Task objective:
Return the lines below exactly, starting with the line that contains "de la acción." and stopping after the last line.
══ Given entries ══
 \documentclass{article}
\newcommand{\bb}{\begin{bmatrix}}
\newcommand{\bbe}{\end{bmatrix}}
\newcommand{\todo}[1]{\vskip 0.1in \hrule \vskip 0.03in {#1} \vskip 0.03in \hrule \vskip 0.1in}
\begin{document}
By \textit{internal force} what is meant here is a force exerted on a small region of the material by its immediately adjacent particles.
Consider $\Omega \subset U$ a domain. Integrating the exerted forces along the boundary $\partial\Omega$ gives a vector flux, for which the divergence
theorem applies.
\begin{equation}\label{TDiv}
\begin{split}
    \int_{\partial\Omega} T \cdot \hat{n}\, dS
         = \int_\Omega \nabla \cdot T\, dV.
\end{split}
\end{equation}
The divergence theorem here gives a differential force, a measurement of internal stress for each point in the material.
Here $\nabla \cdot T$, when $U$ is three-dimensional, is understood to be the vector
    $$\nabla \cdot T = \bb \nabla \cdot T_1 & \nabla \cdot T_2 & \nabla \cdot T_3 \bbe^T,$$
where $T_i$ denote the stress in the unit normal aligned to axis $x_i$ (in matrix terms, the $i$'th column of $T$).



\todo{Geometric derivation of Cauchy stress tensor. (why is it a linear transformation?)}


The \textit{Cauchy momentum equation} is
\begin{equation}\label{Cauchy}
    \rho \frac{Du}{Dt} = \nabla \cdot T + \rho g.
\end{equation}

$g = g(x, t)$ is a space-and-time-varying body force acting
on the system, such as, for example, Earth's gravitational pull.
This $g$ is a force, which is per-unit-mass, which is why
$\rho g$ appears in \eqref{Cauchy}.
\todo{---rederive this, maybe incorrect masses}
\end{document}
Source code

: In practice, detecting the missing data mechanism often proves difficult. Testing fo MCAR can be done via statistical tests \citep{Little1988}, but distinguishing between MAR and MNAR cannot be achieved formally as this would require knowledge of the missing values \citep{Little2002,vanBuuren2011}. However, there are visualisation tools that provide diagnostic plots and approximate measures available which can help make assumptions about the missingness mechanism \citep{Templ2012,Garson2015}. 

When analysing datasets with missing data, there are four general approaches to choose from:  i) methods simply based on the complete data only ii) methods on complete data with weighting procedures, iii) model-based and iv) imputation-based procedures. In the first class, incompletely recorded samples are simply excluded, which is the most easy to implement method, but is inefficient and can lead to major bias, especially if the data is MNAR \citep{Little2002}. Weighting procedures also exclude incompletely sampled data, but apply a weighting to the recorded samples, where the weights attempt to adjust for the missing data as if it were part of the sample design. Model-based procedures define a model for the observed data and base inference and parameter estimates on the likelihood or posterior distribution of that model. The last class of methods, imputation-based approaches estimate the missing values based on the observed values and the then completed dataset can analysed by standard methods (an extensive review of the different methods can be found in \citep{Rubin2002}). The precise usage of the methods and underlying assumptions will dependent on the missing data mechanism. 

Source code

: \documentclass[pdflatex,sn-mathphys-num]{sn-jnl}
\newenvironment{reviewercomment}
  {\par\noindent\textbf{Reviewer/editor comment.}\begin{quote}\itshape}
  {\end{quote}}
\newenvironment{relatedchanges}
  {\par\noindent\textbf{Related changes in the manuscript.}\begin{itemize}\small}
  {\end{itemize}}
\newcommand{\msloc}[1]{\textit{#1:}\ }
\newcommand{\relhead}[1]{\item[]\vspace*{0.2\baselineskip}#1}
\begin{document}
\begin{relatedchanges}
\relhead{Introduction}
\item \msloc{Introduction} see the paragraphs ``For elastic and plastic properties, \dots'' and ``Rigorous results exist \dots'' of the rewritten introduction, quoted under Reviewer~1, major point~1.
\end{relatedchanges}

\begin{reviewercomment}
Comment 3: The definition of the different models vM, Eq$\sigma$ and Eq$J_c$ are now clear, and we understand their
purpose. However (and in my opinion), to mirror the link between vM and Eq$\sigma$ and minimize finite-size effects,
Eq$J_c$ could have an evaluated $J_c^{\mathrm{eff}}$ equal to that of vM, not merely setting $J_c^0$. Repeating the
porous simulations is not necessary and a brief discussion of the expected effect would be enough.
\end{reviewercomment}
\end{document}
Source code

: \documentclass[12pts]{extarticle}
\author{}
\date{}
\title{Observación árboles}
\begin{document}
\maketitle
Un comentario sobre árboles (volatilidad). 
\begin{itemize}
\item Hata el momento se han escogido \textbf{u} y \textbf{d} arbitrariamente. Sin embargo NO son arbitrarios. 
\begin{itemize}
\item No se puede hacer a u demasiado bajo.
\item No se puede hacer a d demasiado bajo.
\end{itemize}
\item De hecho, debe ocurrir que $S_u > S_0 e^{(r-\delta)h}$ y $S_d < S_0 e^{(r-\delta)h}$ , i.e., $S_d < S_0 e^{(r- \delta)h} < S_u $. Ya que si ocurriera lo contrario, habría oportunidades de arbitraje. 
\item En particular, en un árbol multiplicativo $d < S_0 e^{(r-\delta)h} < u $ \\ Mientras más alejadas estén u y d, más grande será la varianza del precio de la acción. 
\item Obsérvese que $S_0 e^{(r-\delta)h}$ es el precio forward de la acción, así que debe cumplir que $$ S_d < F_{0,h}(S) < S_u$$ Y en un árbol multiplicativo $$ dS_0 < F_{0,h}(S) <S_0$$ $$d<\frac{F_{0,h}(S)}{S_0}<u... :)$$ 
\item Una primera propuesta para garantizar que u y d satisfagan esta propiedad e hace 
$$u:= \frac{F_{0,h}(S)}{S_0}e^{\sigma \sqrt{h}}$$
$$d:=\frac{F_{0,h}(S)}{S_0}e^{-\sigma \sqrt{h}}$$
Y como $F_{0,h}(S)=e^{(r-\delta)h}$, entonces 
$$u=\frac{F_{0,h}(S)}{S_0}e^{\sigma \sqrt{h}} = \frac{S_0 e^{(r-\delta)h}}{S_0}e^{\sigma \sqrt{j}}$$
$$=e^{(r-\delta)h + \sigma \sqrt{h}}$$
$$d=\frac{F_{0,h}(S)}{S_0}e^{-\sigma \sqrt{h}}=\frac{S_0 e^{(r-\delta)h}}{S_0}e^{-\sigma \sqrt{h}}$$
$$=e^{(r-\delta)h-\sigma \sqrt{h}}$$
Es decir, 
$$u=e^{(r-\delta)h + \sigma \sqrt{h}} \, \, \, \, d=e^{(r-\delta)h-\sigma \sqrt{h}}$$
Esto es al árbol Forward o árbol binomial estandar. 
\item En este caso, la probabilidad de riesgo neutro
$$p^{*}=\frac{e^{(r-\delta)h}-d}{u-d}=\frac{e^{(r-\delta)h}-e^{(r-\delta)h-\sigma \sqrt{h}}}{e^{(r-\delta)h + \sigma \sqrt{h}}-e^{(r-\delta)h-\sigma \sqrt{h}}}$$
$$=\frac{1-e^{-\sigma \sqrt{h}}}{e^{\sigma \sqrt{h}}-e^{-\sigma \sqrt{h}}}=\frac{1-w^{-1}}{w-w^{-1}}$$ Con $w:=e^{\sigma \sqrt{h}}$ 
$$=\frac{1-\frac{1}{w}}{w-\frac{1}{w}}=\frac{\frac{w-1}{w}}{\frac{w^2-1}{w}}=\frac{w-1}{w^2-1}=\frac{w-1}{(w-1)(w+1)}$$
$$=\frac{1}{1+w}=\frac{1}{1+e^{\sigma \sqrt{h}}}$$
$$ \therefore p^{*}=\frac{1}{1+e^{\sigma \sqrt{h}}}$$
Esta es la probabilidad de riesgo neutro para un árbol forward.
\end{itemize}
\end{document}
═══
Solution to the exercise:
\item En particular, en un árbol multiplicativo $d < S_0 e^{(r-\delta)h} < u $ \\ Mientras más alejadas estén u y d, más grande será la varianza del precio de la acción. 
\item Obsérvese que $S_0 e^{(r-\delta)h}$ es el precio forward de la acción, así que debe cumplir que $$ S_d < F_{0,h}(S) < S_u$$ Y en un árbol multiplicativo $$ dS_0 < F_{0,h}(S) <S_0$$ $$d<\frac{F_{0,h}(S)}{S_0}<u... :)$$ 
\item Una primera propuesta para garantizar que u y d satisfagan esta propiedad e hace 
$$u:= \frac{F_{0,h}(S)}{S_0}e^{\sigma \sqrt{h}}$$
$$d:=\frac{F_{0,h}(S)}{S_0}e^{-\sigma \sqrt{h}}$$
Y como $F_{0,h}(S)=e^{(r-\delta)h}$, entonces 
$$u=\frac{F_{0,h}(S)}{S_0}e^{\sigma \sqrt{h}} = \frac{S_0 e^{(r-\delta)h}}{S_0}e^{\sigma \sqrt{j}}$$
$$=e^{(r-\delta)h + \sigma \sqrt{h}}$$
$$d=\frac{F_{0,h}(S)}{S_0}e^{-\sigma \sqrt{h}}=\frac{S_0 e^{(r-\delta)h}}{S_0}e^{-\sigma \sqrt{h}}$$
$$=e^{(r-\delta)h-\sigma \sqrt{h}}$$
Es decir, 
$$u=e^{(r-\delta)h + \sigma \sqrt{h}} \, \, \, \, d=e^{(r-\delta)h-\sigma \sqrt{h}}$$
Esto es al árbol Forward o árbol binomial estandar. 
\item En este caso, la probabilidad de riesgo neutro
$$p^{*}=\frac{e^{(r-\delta)h}-d}{u-d}=\frac{e^{(r-\delta)h}-e^{(r-\delta)h-\sigma \sqrt{h}}}{e^{(r-\delta)h + \sigma \sqrt{h}}-e^{(r-\delta)h-\sigma \sqrt{h}}}$$
$$=\frac{1-e^{-\sigma \sqrt{h}}}{e^{\sigma \sqrt{h}}-e^{-\sigma \sqrt{h}}}=\frac{1-w^{-1}}{w-w^{-1}}$$ Con $w:=e^{\sigma \sqrt{h}}$ 
$$=\frac{1-\frac{1}{w}}{w-\frac{1}{w}}=\frac{\frac{w-1}{w}}{\frac{w^2-1}{w}}=\frac{w-1}{w^2-1}=\frac{w-1}{(w-1)(w+1)}$$
$$=\frac{1}{1+w}=\frac{1}{1+e^{\sigma \sqrt{h}}}$$
$$ \therefore p^{*}=\frac{1}{1+e^{\sigma \sqrt{h}}}$$
Esta es la probabilidad de riesgo neutro para un árbol forward.
\end{itemize}
\end{document}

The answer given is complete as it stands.